INTRODUÇÃO
A valorização agrícola de efluentes pecuários, e a reciclagem dos nutrientes neles contidos, principalmente N e P, é de extrema importância, permitindo uma gestão mais sustentável de recursos. É nessa perspetiva, de economia circular, que a recentemente publicada Portaria nº 79/2022 (DR, 2022), sobre a gestão de efluentes pecuários, prioriza a sua valorização agrícola, pelo próprio ou por terceiros, relativamente a outro tipo de valorizações económica e ambientalmente interessantes, como a compostagem e produção de biogás.
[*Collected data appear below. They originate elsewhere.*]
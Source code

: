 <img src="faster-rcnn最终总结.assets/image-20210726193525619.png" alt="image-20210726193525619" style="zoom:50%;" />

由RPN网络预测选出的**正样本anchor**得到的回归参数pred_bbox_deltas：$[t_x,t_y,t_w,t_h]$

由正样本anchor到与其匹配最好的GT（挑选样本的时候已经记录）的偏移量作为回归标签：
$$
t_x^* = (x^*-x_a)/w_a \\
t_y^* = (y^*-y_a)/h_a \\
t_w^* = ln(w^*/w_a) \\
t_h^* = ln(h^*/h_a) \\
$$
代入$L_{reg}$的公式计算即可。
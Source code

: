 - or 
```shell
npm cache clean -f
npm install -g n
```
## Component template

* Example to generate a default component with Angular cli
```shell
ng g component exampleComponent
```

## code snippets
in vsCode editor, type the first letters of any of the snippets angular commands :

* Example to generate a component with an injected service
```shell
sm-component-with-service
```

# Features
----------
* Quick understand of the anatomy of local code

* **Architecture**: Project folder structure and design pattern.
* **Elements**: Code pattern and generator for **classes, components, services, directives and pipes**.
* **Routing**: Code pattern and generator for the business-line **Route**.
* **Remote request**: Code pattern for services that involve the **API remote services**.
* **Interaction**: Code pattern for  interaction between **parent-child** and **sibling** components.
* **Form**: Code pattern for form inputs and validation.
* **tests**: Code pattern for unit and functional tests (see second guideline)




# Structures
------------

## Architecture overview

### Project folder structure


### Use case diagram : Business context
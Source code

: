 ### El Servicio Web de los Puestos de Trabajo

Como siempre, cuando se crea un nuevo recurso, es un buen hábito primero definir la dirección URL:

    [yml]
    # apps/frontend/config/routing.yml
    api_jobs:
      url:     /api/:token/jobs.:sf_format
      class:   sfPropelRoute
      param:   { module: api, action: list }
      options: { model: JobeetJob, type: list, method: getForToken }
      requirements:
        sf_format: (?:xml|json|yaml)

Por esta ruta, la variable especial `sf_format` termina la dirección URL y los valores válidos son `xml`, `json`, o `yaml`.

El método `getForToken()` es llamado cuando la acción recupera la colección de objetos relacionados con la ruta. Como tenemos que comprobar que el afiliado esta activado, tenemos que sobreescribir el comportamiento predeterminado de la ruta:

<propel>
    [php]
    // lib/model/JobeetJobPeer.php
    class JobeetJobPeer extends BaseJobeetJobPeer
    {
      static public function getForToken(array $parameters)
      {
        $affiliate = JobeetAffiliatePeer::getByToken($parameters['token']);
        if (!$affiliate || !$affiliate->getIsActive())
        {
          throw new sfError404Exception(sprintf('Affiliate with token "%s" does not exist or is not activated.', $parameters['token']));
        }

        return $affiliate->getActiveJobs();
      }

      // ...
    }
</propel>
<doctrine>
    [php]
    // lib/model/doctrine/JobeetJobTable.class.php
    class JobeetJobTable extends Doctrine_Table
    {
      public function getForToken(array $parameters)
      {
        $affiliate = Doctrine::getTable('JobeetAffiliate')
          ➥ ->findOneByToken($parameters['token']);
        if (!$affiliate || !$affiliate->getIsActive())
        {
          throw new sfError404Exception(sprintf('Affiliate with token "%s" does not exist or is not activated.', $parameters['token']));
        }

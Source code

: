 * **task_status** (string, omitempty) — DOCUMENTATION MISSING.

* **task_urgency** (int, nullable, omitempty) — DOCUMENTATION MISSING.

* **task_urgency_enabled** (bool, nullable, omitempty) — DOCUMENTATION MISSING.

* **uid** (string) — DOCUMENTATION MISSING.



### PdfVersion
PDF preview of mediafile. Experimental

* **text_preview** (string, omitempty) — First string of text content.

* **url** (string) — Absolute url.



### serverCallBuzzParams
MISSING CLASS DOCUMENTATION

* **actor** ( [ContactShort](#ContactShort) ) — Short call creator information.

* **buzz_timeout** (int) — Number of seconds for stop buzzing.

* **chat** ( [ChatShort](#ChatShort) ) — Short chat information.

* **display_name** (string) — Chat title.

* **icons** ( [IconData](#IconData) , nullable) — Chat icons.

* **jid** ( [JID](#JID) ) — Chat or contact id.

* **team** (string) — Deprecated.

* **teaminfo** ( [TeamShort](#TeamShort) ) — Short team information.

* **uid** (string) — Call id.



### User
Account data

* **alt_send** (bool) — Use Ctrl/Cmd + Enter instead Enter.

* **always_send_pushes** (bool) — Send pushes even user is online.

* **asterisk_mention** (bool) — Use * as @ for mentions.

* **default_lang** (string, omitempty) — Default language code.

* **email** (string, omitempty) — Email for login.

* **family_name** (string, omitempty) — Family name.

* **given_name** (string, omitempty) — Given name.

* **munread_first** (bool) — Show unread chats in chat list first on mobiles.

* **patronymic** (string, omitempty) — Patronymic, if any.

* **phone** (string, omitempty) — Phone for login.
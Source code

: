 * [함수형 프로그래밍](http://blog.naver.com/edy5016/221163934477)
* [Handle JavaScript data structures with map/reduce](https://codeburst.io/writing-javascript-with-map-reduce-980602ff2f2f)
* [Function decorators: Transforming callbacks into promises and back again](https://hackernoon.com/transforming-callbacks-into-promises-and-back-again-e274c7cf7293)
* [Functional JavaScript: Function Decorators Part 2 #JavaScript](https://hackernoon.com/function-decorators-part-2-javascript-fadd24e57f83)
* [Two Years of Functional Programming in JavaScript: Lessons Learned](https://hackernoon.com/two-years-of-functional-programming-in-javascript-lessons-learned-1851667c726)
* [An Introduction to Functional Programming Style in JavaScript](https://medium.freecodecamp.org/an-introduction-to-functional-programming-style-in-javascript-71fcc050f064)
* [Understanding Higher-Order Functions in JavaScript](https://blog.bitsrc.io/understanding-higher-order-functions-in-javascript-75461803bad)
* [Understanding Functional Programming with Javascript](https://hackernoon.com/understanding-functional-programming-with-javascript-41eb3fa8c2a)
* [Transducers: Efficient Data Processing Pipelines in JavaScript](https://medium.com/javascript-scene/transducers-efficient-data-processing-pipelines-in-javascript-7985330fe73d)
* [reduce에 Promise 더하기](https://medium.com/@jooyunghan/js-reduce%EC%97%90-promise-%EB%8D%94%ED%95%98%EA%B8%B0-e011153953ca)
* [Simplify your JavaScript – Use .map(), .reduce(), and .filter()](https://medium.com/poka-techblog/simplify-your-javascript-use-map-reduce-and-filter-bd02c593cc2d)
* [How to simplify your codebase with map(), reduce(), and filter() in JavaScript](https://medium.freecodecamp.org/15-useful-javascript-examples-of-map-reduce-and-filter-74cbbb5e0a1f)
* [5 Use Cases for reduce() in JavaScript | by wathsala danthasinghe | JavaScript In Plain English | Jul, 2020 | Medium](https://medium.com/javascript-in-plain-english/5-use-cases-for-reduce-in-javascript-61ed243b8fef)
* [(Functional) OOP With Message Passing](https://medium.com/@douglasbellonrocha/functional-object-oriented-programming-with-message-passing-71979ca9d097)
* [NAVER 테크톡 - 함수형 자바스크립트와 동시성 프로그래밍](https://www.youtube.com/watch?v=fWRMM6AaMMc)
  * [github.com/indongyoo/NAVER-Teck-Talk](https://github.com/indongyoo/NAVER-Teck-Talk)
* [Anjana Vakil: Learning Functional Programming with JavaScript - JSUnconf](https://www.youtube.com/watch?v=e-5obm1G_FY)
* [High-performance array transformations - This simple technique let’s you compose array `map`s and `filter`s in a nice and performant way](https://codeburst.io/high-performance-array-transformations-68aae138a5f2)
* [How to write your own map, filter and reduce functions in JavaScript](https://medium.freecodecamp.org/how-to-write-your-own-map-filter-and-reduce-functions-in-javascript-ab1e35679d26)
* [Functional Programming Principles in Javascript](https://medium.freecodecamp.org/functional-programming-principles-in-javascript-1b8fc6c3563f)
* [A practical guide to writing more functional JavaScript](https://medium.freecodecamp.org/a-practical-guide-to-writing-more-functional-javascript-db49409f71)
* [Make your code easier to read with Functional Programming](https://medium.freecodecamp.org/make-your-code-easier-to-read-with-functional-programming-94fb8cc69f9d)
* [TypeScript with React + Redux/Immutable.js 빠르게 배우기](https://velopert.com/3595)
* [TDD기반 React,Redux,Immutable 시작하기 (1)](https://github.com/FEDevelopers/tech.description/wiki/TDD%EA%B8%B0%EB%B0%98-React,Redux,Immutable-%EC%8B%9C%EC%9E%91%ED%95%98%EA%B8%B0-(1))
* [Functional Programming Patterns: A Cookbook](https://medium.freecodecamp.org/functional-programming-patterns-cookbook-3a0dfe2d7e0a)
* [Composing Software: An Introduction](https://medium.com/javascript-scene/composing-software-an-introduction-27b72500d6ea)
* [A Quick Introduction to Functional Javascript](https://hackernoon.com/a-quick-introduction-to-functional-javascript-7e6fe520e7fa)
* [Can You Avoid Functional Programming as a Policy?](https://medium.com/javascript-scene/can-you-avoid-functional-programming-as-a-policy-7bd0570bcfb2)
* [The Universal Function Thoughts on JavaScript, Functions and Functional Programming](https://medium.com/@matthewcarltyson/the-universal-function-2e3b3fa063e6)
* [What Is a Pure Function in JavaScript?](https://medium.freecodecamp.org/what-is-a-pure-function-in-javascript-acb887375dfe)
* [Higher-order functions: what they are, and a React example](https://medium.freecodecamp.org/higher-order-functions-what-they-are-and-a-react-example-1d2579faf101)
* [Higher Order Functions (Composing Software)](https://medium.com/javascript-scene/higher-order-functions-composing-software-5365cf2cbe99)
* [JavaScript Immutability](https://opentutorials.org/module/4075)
É claro que, esta prática só é motivadora para o agricultor se não levar a quebras de produtividade, sendo, por isso, muitas vezes executada em complemento à adubação mineral tradicional, e não em sua substituição. Este tipo de utilização tem riscos consideráveis de contaminação de águas subterrâneas e de eutrofização de águas superficiais (Pedersen et al., 2020), devendo ser avaliadas estratégias alternativas que minimizem este risco. Uma das possibilidades, a aplicação dos efluentes pecuários com base nas necessidades de N da cultura, leva, normalmente, a uma aplicação excessiva de P a longo prazo, o que poderá ser evitado se a quantidade máxima a aplicar respeitar, em alternativa, as necessidades de P da planta. Ora, a quantidade de P disponibilizado para a cultura a partir do efluente é, a priori, uma incógnita, dependente de muitos fatores, muito inferior ao seu teor total, mas que se sabe poder aumentar procedendo à acidificação dos efluentes pecuários (Regueiro et al., 2020).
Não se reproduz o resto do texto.